▶ Work to be completed
What number of lines in the data below contain the string "está"? Answer with that number alone.

▶ Stored data
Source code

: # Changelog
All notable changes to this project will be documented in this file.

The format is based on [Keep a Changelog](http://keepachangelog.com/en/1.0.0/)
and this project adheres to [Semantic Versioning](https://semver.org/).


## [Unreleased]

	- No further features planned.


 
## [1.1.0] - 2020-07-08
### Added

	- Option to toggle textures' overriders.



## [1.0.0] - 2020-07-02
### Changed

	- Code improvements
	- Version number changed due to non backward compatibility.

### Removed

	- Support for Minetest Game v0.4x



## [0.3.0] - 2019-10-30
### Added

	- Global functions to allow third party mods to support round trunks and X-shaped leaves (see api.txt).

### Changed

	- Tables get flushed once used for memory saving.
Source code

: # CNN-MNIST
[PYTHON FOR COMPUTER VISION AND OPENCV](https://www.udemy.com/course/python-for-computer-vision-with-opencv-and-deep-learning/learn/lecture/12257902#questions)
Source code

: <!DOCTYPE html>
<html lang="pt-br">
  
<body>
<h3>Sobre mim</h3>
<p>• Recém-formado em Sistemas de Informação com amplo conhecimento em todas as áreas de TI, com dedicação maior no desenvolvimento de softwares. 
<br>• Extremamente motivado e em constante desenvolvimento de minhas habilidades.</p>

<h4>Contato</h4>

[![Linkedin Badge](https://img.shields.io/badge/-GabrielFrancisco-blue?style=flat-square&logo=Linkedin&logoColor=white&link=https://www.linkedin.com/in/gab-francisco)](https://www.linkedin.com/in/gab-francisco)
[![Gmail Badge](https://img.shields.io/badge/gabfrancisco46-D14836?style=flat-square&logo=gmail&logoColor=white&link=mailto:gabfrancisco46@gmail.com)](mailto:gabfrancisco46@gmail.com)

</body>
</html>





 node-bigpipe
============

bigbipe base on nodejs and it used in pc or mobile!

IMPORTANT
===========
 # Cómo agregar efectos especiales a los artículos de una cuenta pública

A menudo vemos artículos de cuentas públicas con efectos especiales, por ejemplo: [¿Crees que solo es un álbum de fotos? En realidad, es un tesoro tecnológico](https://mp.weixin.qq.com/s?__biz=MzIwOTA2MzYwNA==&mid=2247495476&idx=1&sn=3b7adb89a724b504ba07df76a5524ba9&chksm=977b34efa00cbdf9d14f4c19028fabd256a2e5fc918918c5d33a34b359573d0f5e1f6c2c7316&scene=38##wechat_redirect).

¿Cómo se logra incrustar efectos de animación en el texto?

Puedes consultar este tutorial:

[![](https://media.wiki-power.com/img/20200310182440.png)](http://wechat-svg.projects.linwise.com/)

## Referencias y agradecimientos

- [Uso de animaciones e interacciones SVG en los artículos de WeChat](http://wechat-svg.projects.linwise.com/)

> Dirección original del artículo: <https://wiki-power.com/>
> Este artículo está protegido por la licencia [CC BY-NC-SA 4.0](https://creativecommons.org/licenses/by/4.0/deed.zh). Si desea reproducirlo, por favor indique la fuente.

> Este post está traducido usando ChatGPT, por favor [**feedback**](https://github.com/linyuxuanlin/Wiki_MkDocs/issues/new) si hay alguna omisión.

▶ Task response
2